**Task goal:** Return exactly the lines of the records below, starting at the line that contains "TCP는 OSI 7계층" and ending at the line that contains "- 인터넷상에서 데이터를", with both of those lines kept.

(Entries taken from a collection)
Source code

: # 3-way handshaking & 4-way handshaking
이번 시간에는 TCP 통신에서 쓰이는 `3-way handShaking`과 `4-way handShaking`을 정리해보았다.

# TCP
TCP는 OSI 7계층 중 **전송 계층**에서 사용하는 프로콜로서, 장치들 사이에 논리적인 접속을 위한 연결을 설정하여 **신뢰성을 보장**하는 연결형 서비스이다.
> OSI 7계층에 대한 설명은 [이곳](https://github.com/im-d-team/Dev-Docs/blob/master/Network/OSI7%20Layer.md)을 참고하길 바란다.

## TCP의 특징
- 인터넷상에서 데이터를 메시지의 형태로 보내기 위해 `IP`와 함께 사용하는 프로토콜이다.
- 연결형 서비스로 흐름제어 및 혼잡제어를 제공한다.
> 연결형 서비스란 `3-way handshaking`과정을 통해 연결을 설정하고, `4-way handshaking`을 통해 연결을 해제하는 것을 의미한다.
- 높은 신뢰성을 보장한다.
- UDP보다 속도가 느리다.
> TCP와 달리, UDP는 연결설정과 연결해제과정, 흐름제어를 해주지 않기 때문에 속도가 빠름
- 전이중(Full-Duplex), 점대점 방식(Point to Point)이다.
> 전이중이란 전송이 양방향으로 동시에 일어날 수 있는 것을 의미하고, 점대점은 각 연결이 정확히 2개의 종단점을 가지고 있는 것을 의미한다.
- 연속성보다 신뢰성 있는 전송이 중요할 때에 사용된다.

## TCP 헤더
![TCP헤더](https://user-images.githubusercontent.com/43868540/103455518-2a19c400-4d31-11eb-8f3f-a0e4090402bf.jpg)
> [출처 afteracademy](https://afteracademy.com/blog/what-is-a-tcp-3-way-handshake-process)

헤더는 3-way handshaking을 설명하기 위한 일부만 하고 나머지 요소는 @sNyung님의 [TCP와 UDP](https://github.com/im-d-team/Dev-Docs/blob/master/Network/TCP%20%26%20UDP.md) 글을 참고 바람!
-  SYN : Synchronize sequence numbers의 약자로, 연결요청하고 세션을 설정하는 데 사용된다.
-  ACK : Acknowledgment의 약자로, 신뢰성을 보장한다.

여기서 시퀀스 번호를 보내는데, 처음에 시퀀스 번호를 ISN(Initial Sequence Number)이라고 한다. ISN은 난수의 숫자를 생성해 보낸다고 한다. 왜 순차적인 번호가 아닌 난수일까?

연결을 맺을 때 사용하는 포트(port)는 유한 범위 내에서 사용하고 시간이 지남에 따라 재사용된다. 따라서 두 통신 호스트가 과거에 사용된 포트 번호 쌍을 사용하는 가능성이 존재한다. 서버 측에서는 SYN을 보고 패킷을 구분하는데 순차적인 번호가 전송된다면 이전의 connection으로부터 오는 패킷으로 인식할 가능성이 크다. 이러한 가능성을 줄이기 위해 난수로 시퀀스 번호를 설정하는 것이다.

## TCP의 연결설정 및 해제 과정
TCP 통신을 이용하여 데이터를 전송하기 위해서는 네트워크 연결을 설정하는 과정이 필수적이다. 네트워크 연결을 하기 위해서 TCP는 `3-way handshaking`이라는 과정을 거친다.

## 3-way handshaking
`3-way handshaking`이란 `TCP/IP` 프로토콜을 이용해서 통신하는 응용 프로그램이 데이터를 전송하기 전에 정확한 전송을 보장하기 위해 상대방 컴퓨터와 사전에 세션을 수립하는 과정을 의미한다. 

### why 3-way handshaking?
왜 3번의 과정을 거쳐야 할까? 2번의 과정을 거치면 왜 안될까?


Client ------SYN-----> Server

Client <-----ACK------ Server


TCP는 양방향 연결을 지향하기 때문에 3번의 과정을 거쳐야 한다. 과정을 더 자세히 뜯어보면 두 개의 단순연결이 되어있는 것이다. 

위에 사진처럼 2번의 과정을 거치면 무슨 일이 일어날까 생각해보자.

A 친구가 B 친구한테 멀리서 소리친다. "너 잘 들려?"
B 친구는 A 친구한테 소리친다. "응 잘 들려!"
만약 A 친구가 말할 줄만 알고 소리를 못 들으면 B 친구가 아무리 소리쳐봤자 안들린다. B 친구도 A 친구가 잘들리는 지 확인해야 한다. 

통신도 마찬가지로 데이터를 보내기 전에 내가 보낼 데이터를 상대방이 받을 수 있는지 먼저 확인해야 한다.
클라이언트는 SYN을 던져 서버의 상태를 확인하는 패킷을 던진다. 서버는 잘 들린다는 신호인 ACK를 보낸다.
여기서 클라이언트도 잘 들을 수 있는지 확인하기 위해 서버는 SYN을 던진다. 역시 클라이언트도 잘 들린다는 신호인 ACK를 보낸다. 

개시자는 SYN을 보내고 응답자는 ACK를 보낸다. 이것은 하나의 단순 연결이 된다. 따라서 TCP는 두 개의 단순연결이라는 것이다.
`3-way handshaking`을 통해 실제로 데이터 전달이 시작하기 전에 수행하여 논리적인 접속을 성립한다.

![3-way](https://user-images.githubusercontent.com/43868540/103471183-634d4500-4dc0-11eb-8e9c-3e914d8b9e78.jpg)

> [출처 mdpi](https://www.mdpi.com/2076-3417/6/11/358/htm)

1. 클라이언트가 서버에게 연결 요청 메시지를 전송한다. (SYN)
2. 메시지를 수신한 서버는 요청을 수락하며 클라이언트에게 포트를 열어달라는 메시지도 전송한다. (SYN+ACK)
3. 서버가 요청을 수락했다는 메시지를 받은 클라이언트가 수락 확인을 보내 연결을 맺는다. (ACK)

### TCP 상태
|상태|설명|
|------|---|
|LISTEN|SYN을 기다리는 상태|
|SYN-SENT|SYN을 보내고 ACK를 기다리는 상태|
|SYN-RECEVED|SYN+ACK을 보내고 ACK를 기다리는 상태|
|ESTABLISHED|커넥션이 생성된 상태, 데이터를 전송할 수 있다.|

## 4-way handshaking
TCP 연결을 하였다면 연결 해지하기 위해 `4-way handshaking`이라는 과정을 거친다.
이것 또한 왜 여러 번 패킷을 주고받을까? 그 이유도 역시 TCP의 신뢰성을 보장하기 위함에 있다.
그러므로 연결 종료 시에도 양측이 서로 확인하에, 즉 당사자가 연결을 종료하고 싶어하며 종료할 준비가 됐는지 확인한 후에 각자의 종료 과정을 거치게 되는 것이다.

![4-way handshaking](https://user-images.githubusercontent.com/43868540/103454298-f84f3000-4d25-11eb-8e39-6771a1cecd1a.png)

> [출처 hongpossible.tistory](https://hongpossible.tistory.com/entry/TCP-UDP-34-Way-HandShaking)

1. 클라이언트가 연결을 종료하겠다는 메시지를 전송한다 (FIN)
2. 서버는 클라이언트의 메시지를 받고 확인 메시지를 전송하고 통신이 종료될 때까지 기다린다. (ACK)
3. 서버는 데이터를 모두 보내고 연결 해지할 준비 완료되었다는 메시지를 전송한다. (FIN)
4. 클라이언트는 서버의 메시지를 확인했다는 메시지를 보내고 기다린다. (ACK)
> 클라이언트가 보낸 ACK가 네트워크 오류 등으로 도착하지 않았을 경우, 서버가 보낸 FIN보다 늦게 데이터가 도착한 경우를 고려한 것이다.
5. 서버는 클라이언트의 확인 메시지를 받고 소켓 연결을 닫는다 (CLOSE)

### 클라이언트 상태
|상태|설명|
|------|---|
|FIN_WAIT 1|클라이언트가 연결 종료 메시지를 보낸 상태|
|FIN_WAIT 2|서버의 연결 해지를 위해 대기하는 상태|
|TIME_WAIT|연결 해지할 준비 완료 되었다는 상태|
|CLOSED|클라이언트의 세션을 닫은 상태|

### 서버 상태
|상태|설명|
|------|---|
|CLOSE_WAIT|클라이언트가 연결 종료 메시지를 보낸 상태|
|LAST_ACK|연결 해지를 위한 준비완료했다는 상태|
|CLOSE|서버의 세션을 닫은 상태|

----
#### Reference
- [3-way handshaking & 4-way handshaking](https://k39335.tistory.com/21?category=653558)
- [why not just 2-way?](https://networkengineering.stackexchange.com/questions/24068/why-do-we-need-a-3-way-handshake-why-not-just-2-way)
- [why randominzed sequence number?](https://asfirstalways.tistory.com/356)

**Task solution:**
TCP는 OSI 7계층 중 **전송 계층**에서 사용하는 프로콜로서, 장치들 사이에 논리적인 접속을 위한 연결을 설정하여 **신뢰성을 보장**하는 연결형 서비스이다.
> OSI 7계층에 대한 설명은 [이곳](https://github.com/im-d-team/Dev-Docs/blob/master/Network/OSI7%20Layer.md)을 참고하길 바란다.

## TCP의 특징
- 인터넷상에서 데이터를 메시지의 형태로 보내기 위해 `IP`와 함께 사용하는 프로토콜이다.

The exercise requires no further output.